#### Data entries
+ + + + +

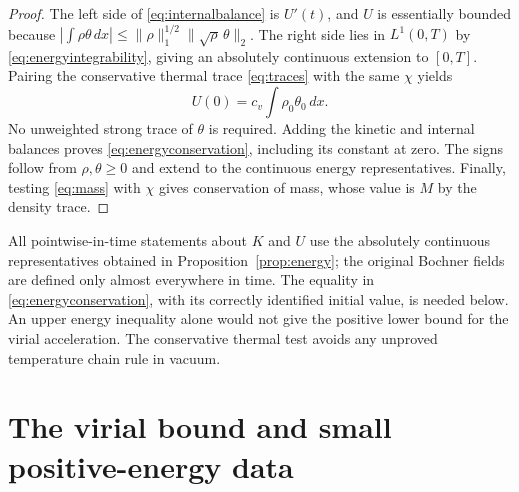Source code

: \documentclass[11pt,letterpaper]{article}
\numberwithin{equation}{section}
\theoremstyle{definition}
\newcommand{\dd}{\,dx}
\newcommand{\norm}[2]{\lVert#1\rVert_{#2}}
\begin{document}
\begin{proof}
The left side of \eqref{eq:internalbalance} is $U'(t)$, and
$U$ is essentially bounded because
$\left|\int\rho\theta\dd\right|
\le\norm{\rho}{1}^{1/2}\norm{\sqrt\rho\,\theta}{2}$.
The right side lies in $L^1(0,T)$ by
\eqref{eq:energyintegrability}, giving an absolutely continuous
extension to $[0,T]$. Pairing the conservative thermal trace
\eqref{eq:traces} with the same $\chi$ yields
\[
 U(0)=c_v\int\rho_0\theta_0\dd.
\]
No unweighted strong trace of $\theta$ is required.
Adding the kinetic and internal balances proves
\eqref{eq:energyconservation}, including its constant at zero.
The signs follow from $\rho,\theta\ge0$ and extend to the
continuous energy representatives. Finally, testing
\eqref{eq:mass} with $\chi$ gives conservation of mass, whose
value is $M$ by the density trace.
\end{proof}

All pointwise-in-time statements about $K$ and $U$ use the absolutely
continuous representatives obtained in Proposition~\ref{prop:energy};
the original Bochner fields are defined only almost everywhere in time.
The equality in \eqref{eq:energyconservation}, with its correctly
identified initial value, is needed below. An upper energy
inequality alone would not give the positive lower bound for the
virial acceleration. The conservative thermal test avoids any
unproved temperature chain rule in vacuum.

\section{The virial bound and small positive-energy data}\label{sec:virial}
\end{document}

+ + + + +

If a record holds a picture, leave the picture out and copy the rest exactly.

#### TASK RESPONSE
Source code

: \documentclass[11pt,letterpaper]{article}
\numberwithin{equation}{section}
\theoremstyle{definition}
\newcommand{\dd}{\,dx}
\newcommand{\norm}[2]{\lVert#1\rVert_{#2}}
\begin{document}
\begin{proof}
The left side of \eqref{eq:internalbalance} is $U'(t)$, and
$U$ is essentially bounded because
$\left|\int\rho\theta\dd\right|
\le\norm{\rho}{1}^{1/2}\norm{\sqrt\rho\,\theta}{2}$.
The right side lies in $L^1(0,T)$ by
\eqref{eq:energyintegrability}, giving an absolutely continuous
extension to $[0,T]$. Pairing the conservative thermal trace
\eqref{eq:traces} with the same $\chi$ yields
\[
 U(0)=c_v\int\rho_0\theta_0\dd.
\]
No unweighted strong trace of $\theta$ is required.
Adding the kinetic and internal balances proves
\eqref{eq:energyconservation}, including its constant at zero.
The signs follow from $\rho,\theta\ge0$ and extend to the
continuous energy representatives. Finally, testing
\eqref{eq:mass} with $\chi$ gives conservation of mass, whose
value is $M$ by the density trace.
\end{proof}

All pointwise-in-time statements about $K$ and $U$ use the absolutely
continuous representatives obtained in Proposition~\ref{prop:energy};
the original Bochner fields are defined only almost everywhere in time.
The equality in \eqref{eq:energyconservation}, with its correctly
identified initial value, is needed below. An upper energy
inequality alone would not give the positive lower bound for the
virial acceleration. The conservative thermal test avoids any
unproved temperature chain rule in vacuum.

\section{The virial bound and small positive-energy data}\label{sec:virial}
\end{document}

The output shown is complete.